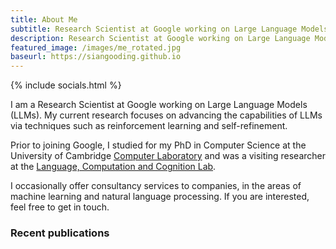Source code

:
 ```yaml
---
title: About Me
subtitle: Research Scientist at Google working on Large Language Models 
description: Research Scientist at Google working on Large Language Models
featured_image: /images/me_rotated.jpg
baseurl: https://siangooding.github.io
---
```

{% include socials.html %}


I am a Research Scientist at Google working on Large Language Models (LLMs). My current research focuses on advancing the capabilities of LLMs via techniques such as reinforcement learning and self-refinement. 

Prior to joining Google, I studied for my PhD in Computer Science at the University of Cambridge <a href="https://www.cl.cam.ac.uk">Computer Laboratory</a> and was a visiting researcher at the <a href= "https://lacclab.github.io">Language, Computation and Cognition Lab</a>.

I occasionally offer consultancy services to companies, in the areas of machine learning and natural language processing. If you are interested, feel free to get in touch.


### Recent publications


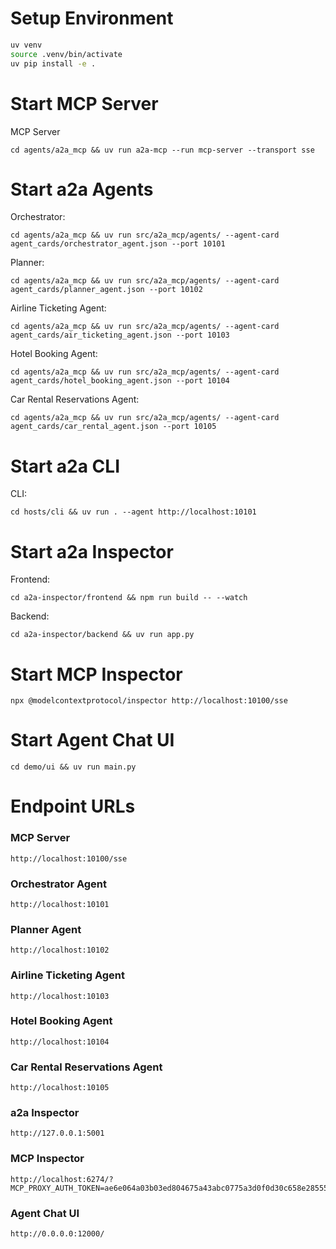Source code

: 
# Setup Environment

```bash
uv venv
source .venv/bin/activate
uv pip install -e .
```

# Start MCP Server

MCP Server
```
cd agents/a2a_mcp && uv run a2a-mcp --run mcp-server --transport sse
```

# Start a2a Agents

Orchestrator:
```
cd agents/a2a_mcp && uv run src/a2a_mcp/agents/ --agent-card agent_cards/orchestrator_agent.json --port 10101
```

Planner:
```
cd agents/a2a_mcp && uv run src/a2a_mcp/agents/ --agent-card agent_cards/planner_agent.json --port 10102
```

Airline Ticketing Agent:
```
cd agents/a2a_mcp && uv run src/a2a_mcp/agents/ --agent-card agent_cards/air_ticketing_agent.json --port 10103
```

Hotel Booking Agent:
```
cd agents/a2a_mcp && uv run src/a2a_mcp/agents/ --agent-card agent_cards/hotel_booking_agent.json --port 10104
```

Car Rental Reservations Agent:
```
cd agents/a2a_mcp && uv run src/a2a_mcp/agents/ --agent-card agent_cards/car_rental_agent.json --port 10105
```

# Start a2a CLI

CLI:
```
cd hosts/cli && uv run . --agent http://localhost:10101
```


# Start a2a Inspector

Frontend:
```
cd a2a-inspector/frontend && npm run build -- --watch
```

Backend:
```
cd a2a-inspector/backend && uv run app.py
```

# Start MCP Inspector

```
npx @modelcontextprotocol/inspector http://localhost:10100/sse
```

# Start Agent Chat UI
```
cd demo/ui && uv run main.py
```


# Endpoint URLs

### MCP Server
```
http://localhost:10100/sse
```

### Orchestrator Agent
```
http://localhost:10101
```

### Planner Agent
```
http://localhost:10102
```

### Airline Ticketing Agent
```
http://localhost:10103
```

### Hotel Booking Agent
```
http://localhost:10104
```

### Car Rental Reservations Agent
```
http://localhost:10105
```

### a2a Inspector
```
http://127.0.0.1:5001
```

### MCP Inspector
```
http://localhost:6274/?MCP_PROXY_AUTH_TOKEN=ae6e064a03b03ed804675a43abc0775a3d0f0d30c658e285554bc4a2773e13c2#resources
```
### Agent Chat UI

```
http://0.0.0.0:12000/
```
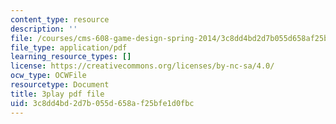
 ```yaml
---
content_type: resource
description: ''
file: /courses/cms-608-game-design-spring-2014/3c8dd4bd2d7b055d658af25bfe1d0fbc_1506701.pdf
file_type: application/pdf
learning_resource_types: []
license: https://creativecommons.org/licenses/by-nc-sa/4.0/
ocw_type: OCWFile
resourcetype: Document
title: 3play pdf file
uid: 3c8dd4bd-2d7b-055d-658a-f25bfe1d0fbc
---
```

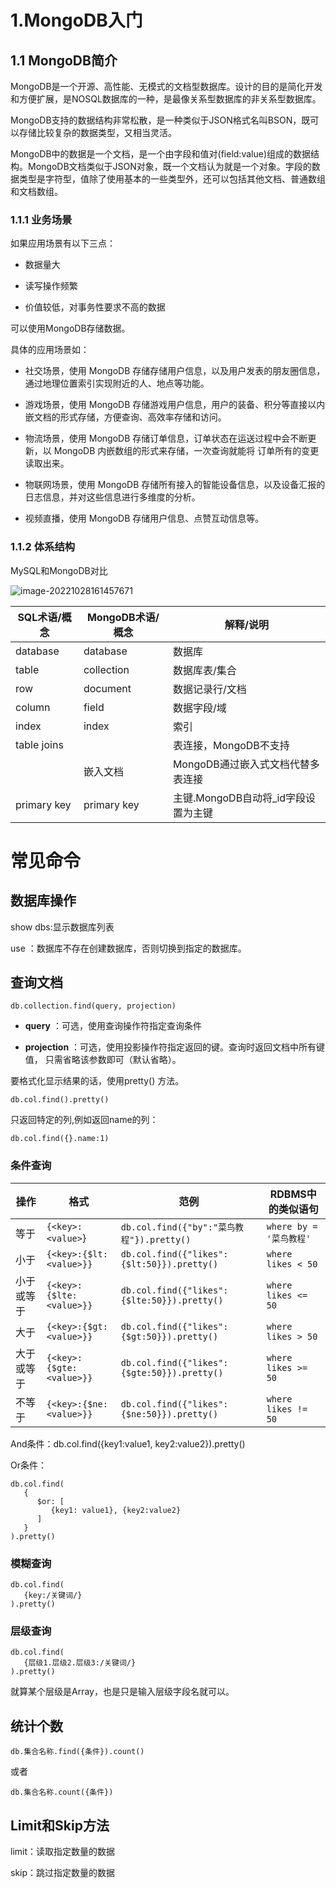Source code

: # 1.MongoDB入门



## 1.1  MongoDB简介



MongoDB是一个开源、高性能、无模式的文档型数据库。设计的目的是简化开发和方便扩展，是NOSQL数据库的一种，是最像关系型数据库的非关系型数据库。



MongoDB支持的数据结构非常松散，是一种类似于JSON格式名叫BSON，既可以存储比较复杂的数据类型，又相当灵活。



MongoDB中的数据是一个文档，是一个由字段和值对(field:value)组成的数据结构。MongoDB文档类似于JSON对象，既一个文档认为就是一个对象。字段的数据类型是字符型，值除了使用基本的一些类型外，还可以包括其他文档、普通数组和文档数组。



### 1.1.1 业务场景



如果应用场景有以下三点：



- 数据量大

- 读写操作频繁

- 价值较低，对事务性要求不高的数据



可以使用MongoDB存储数据。



具体的应用场景如：



- 社交场景，使用 MongoDB 存储存储用户信息，以及用户发表的朋友圈信息，通过地理位置索引实现附近的人、地点等功能。

- 游戏场景，使用 MongoDB 存储游戏用户信息，用户的装备、积分等直接以内嵌文档的形式存储，方便查询、高效率存储和访问。

- 物流场景，使用 MongoDB 存储订单信息，订单状态在运送过程中会不断更新，以 MongoDB 内嵌数组的形式来存储，一次查询就能将 订单所有的变更读取出来。

- 物联网场景，使用 MongoDB 存储所有接入的智能设备信息，以及设备汇报的日志信息，并对这些信息进行多维度的分析。

- 视频直播，使用 MongoDB 存储用户信息、点赞互动信息等。



### 1.1.2 体系结构



MySQL和MongoDB对比

![image-20221028161457671](https://notes-img2022.oss-cn-shenzhen.aliyuncs.com/img/image-20221028161457671.png)

| SQL术语/概念 | MongoDB术语/概念 | 解释/说明                           |
| ------------ | ---------------- | ----------------------------------- |
| database     | database         | 数据库                              |
| table        | collection       | 数据库表/集合                       |
| row          | document         | 数据记录行/文档                     |
| column       | field            | 数据字段/域                         |
| index        | index            | 索引                                |
| table joins  |                  | 表连接，MongoDB不支持               |
|              | 嵌入文档         | MongoDB通过嵌入式文档代替多表连接   |
| primary key  | primary key      | 主键.MongoDB自动将_id字段设置为主键 |



# 常见命令



## 数据库操作



show dbs:显示数据库列表



use ：数据库不存在创建数据库，否则切换到指定的数据库。



## 查询文档



```plain
db.collection.find(query, projection)
```



- **query** ：可选，使用查询操作符指定查询条件

- **projection** ：可选，使用投影操作符指定返回的键。查询时返回文档中所有键值， 只需省略该参数即可（默认省略）。



要格式化显示结果的话，使用pretty() 方法。



```plain
db.col.find().pretty()
```



只返回特定的列,例如返回name的列：



```plain
db.col.find({}.name:1)
```



### 条件查询

| 操作       | 格式                     | 范例                                        | RDBMS中的类似语句       |
| ---------- | ------------------------ | ------------------------------------------- | ----------------------- |
| 等于       | `{<key>:<value>`}        | `db.col.find({"by":"菜鸟教程"}).pretty()`   | `where by = '菜鸟教程'` |
| 小于       | `{<key>:{$lt:<value>}}`  | `db.col.find({"likes":{$lt:50}}).pretty()`  | `where likes < 50`      |
| 小于或等于 | `{<key>:{$lte:<value>}}` | `db.col.find({"likes":{$lte:50}}).pretty()` | `where likes <= 50`     |
| 大于       | `{<key>:{$gt:<value>}}`  | `db.col.find({"likes":{$gt:50}}).pretty()`  | `where likes > 50`      |
| 大于或等于 | `{<key>:{$gte:<value>}}` | `db.col.find({"likes":{$gte:50}}).pretty()` | `where likes >= 50`     |
| 不等于     | `{<key>:{$ne:<value>}}`  | `db.col.find({"likes":{$ne:50}}).pretty()`  | `where likes != 50`     |



And条件：db.col.find({key1:value1, key2:value2}).pretty()



Or条件：



```plain
db.col.find(
   {
      $or: [
         {key1: value1}, {key2:value2}
      ]
   }
).pretty()
```



### 模糊查询

```plain
db.col.find(
   {key:/关键词/}
).pretty()
```



### 层级查询

```plain
db.col.find(
   {层级1.层级2.层级3:/关键词/}
).pretty()
```

就算某个层级是Array，也是只是输入层级字段名就可以。



## 统计个数



```plain
db.集合名称.find({条件}).count()
```



或者



```plain
db.集合名称.count({条件})
```



## Limit和Skip方法



limit：读取指定数量的数据



skip：跳过指定数量的数据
........
Pictures stay out; everything else in the listing above is to be repeated exactly.

Source code

:
 ```yaml
---
title: About Me
subtitle: Research Scientist at Google working on Large Language Models 
description: Research Scientist at Google working on Large Language Models
featured_image: /images/me_rotated.jpg
baseurl: https://siangooding.github.io
---
```

{% include socials.html %}


I am a Research Scientist at Google working on Large Language Models (LLMs). My current research focuses on advancing the capabilities of LLMs via techniques such as reinforcement learning and self-refinement. 

Prior to joining Google, I studied for my PhD in Computer Science at the University of Cambridge <a href="https://www.cl.cam.ac.uk">Computer Laboratory</a> and was a visiting researcher at the <a href= "https://lacclab.github.io">Language, Computation and Cognition Lab</a>.

I occasionally offer consultancy services to companies, in the areas of machine learning and natural language processing. If you are interested, feel free to get in touch.


### Recent publications


Source code

: 
# Setup Environment

```bash
uv venv
source .venv/bin/activate
uv pip install -e .
```

# Start MCP Server

MCP Server
```
cd agents/a2a_mcp && uv run a2a-mcp --run mcp-server --transport sse
```

# Start a2a Agents

Orchestrator:
```
cd agents/a2a_mcp && uv run src/a2a_mcp/agents/ --agent-card agent_cards/orchestrator_agent.json --port 10101
```

Planner:
```
cd agents/a2a_mcp && uv run src/a2a_mcp/agents/ --agent-card agent_cards/planner_agent.json --port 10102
```

Airline Ticketing Agent:
```
cd agents/a2a_mcp && uv run src/a2a_mcp/agents/ --agent-card agent_cards/air_ticketing_agent.json --port 10103
```

Hotel Booking Agent:
```
cd agents/a2a_mcp && uv run src/a2a_mcp/agents/ --agent-card agent_cards/hotel_booking_agent.json --port 10104
```

Car Rental Reservations Agent:
```
cd agents/a2a_mcp && uv run src/a2a_mcp/agents/ --agent-card agent_cards/car_rental_agent.json --port 10105
```

# Start a2a CLI

CLI:
```
cd hosts/cli && uv run . --agent http://localhost:10101
```


# Start a2a Inspector

Frontend:
```
cd a2a-inspector/frontend && npm run build -- --watch
```

Backend:
```
cd a2a-inspector/backend && uv run app.py
```

# Start MCP Inspector

```
npx @modelcontextprotocol/inspector http://localhost:10100/sse
```

# Start Agent Chat UI
```
cd demo/ui && uv run main.py
```


# Endpoint URLs

### MCP Server
```
http://localhost:10100/sse
```

### Orchestrator Agent
```
http://localhost:10101
```

### Planner Agent
```
http://localhost:10102
```

### Airline Ticketing Agent
```
http://localhost:10103
```

### Hotel Booking Agent
```
http://localhost:10104
```

### Car Rental Reservations Agent
```
http://localhost:10105
```

### a2a Inspector
```
http://127.0.0.1:5001
```

### MCP Inspector
```
http://localhost:6274/?MCP_PROXY_AUTH_TOKEN=ae6e064a03b03ed804675a43abc0775a3d0f0d30c658e285554bc4a2773e13c2#resources
```
### Agent Chat UI

```
http://0.0.0.0:12000/
```
 ```yaml
---
content_type: resource
description: ''
file: /courses/cms-608-game-design-spring-2014/3c8dd4bd2d7b055d658af25bfe1d0fbc_1506701.pdf
file_type: application/pdf
learning_resource_types: []
license: https://creativecommons.org/licenses/by-nc-sa/4.0/
ocw_type: OCWFile
resourcetype: Document
title: 3play pdf file
uid: 3c8dd4bd-2d7b-055d-658a-f25bfe1d0fbc
---
```

Source code

: # 1.MongoDB入门



## 1.1  MongoDB简介



MongoDB是一个开源、高性能、无模式的文档型数据库。设计的目的是简化开发和方便扩展，是NOSQL数据库的一种，是最像关系型数据库的非关系型数据库。



MongoDB支持的数据结构非常松散，是一种类似于JSON格式名叫BSON，既可以存储比较复杂的数据类型，又相当灵活。



MongoDB中的数据是一个文档，是一个由字段和值对(field:value)组成的数据结构。MongoDB文档类似于JSON对象，既一个文档认为就是一个对象。字段的数据类型是字符型，值除了使用基本的一些类型外，还可以包括其他文档、普通数组和文档数组。



### 1.1.1 业务场景



如果应用场景有以下三点：



- 数据量大

- 读写操作频繁

- 价值较低，对事务性要求不高的数据



可以使用MongoDB存储数据。



具体的应用场景如：



- 社交场景，使用 MongoDB 存储存储用户信息，以及用户发表的朋友圈信息，通过地理位置索引实现附近的人、地点等功能。

- 游戏场景，使用 MongoDB 存储游戏用户信息，用户的装备、积分等直接以内嵌文档的形式存储，方便查询、高效率存储和访问。

- 物流场景，使用 MongoDB 存储订单信息，订单状态在运送过程中会不断更新，以 MongoDB 内嵌数组的形式来存储，一次查询就能将 订单所有的变更读取出来。

- 物联网场景，使用 MongoDB 存储所有接入的智能设备信息，以及设备汇报的日志信息，并对这些信息进行多维度的分析。

- 视频直播，使用 MongoDB 存储用户信息、点赞互动信息等。



### 1.1.2 体系结构



MySQL和MongoDB对比

![image-20221028161457671](https://notes-img2022.oss-cn-shenzhen.aliyuncs.com/img/image-20221028161457671.png)

| SQL术语/概念 | MongoDB术语/概念 | 解释/说明                           |
| ------------ | ---------------- | ----------------------------------- |
| database     | database         | 数据库                              |
| table        | collection       | 数据库表/集合                       |
| row          | document         | 数据记录行/文档                     |
| column       | field            | 数据字段/域                         |
| index        | index            | 索引                                |
| table joins  |                  | 表连接，MongoDB不支持               |
|              | 嵌入文档         | MongoDB通过嵌入式文档代替多表连接   |
| primary key  | primary key      | 主键.MongoDB自动将_id字段设置为主键 |



# 常见命令



## 数据库操作



show dbs:显示数据库列表



use ：数据库不存在创建数据库，否则切换到指定的数据库。



## 查询文档



```plain
db.collection.find(query, projection)
```



- **query** ：可选，使用查询操作符指定查询条件

- **projection** ：可选，使用投影操作符指定返回的键。查询时返回文档中所有键值， 只需省略该参数即可（默认省略）。



要格式化显示结果的话，使用pretty() 方法。



```plain
db.col.find().pretty()
```



只返回特定的列,例如返回name的列：



```plain
db.col.find({}.name:1)
```



### 条件查询

| 操作       | 格式                     | 范例                                        | RDBMS中的类似语句       |
| ---------- | ------------------------ | ------------------------------------------- | ----------------------- |
| 等于       | `{<key>:<value>`}        | `db.col.find({"by":"菜鸟教程"}).pretty()`   | `where by = '菜鸟教程'` |
| 小于       | `{<key>:{$lt:<value>}}`  | `db.col.find({"likes":{$lt:50}}).pretty()`  | `where likes < 50`      |
| 小于或等于 | `{<key>:{$lte:<value>}}` | `db.col.find({"likes":{$lte:50}}).pretty()` | `where likes <= 50`     |
| 大于       | `{<key>:{$gt:<value>}}`  | `db.col.find({"likes":{$gt:50}}).pretty()`  | `where likes > 50`      |
| 大于或等于 | `{<key>:{$gte:<value>}}` | `db.col.find({"likes":{$gte:50}}).pretty()` | `where likes >= 50`     |
| 不等于     | `{<key>:{$ne:<value>}}`  | `db.col.find({"likes":{$ne:50}}).pretty()`  | `where likes != 50`     |



And条件：db.col.find({key1:value1, key2:value2}).pretty()



Or条件：



```plain
db.col.find(
   {
      $or: [
         {key1: value1}, {key2:value2}
      ]
   }
).pretty()
```



### 模糊查询

```plain
db.col.find(
   {key:/关键词/}
).pretty()
```



### 层级查询

```plain
db.col.find(
   {层级1.层级2.层级3:/关键词/}
).pretty()
```

就算某个层级是Array，也是只是输入层级字段名就可以。



## 统计个数



```plain
db.集合名称.find({条件}).count()
```



或者



```plain
db.集合名称.count({条件})
```



## Limit和Skip方法



limit：读取指定数量的数据



skip：跳过指定数量的数据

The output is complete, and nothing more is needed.